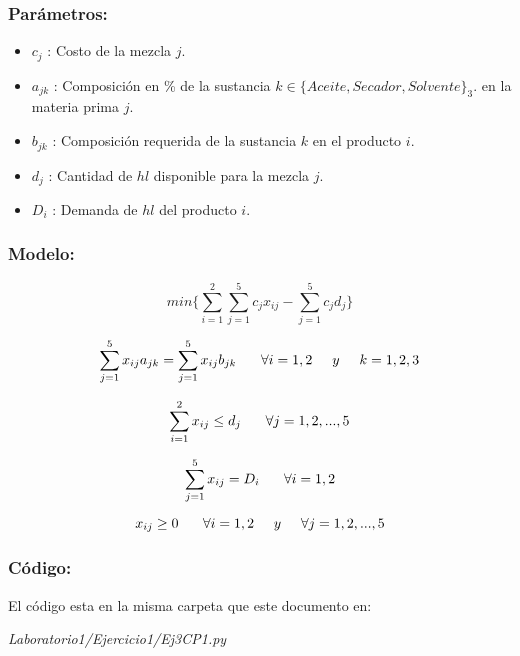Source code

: \documentclass[]{article}
\begin{document}
\subsubsection*{Par\'ametros:}
 
\begin{itemize}
	\item $c_j$ : Costo de la mezcla $j$.
	\item $a_{jk}$ : Composici\'on en \% de la sustancia $k \in \{Aceite,Secador,Solvente\}_3.$ en la materia prima $j$.
	\item $b_{jk}$ : Composici\'on requerida de la sustancia $k$ en el producto $i$.
	\item $d_j$ : Cantidad de $hl$ disponible para la mezcla $j$.
	\item $D_i$ : Demanda de $hl$ del producto $i$.
\end{itemize}

\subsubsection*{Modelo:}

$$ min \{ \sum_{i = 1}^2 \sum_{j = 1}^5 c_j x_{ij} -  \sum_{j=1}^5 c_j d_j\}$$

$$ \sum_{j=1}^5 x_{ij} a_{jk} = \sum_{j=1}^5 x_{ij} b_{jk}\ \hspace{0.5cm}  \forall i=1, 2  \hspace{0.5cm}  y \hspace{0.5cm} k = 1, 2, 3 $$

$$ \sum_{i=1}^2 x_{ij} \leq d_j\ \hspace{0.5cm} \forall j = 1, 2, ..., 5 $$

$$ \sum_{j = 1}^5 x_{ij} = D_i\ \hspace{0.5cm}  \forall i=1, 2 $$

$$ x_{ij} \geq 0\ \hspace{0.5cm}  \forall i = 1,2 \hspace{0.5cm} y \hspace{0.5cm}  \forall j = 1, 2, ..., 5 $$

\subsubsection*{C\'odigo:}

El c\'odigo esta en la misma carpeta que este documento en:

 \textit{ Laboratorio1/Ejercicio1/Ej3CP1.py}
\end{document}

•••••

- **Problem to solve**
"mezcla" is the string to look for; please copy every line of the records above where it appears.

- **Written answer**
	\item $c_j$ : Costo de la mezcla $j$.
	\item $d_j$ : Cantidad de $hl$ disponible para la mezcla $j$.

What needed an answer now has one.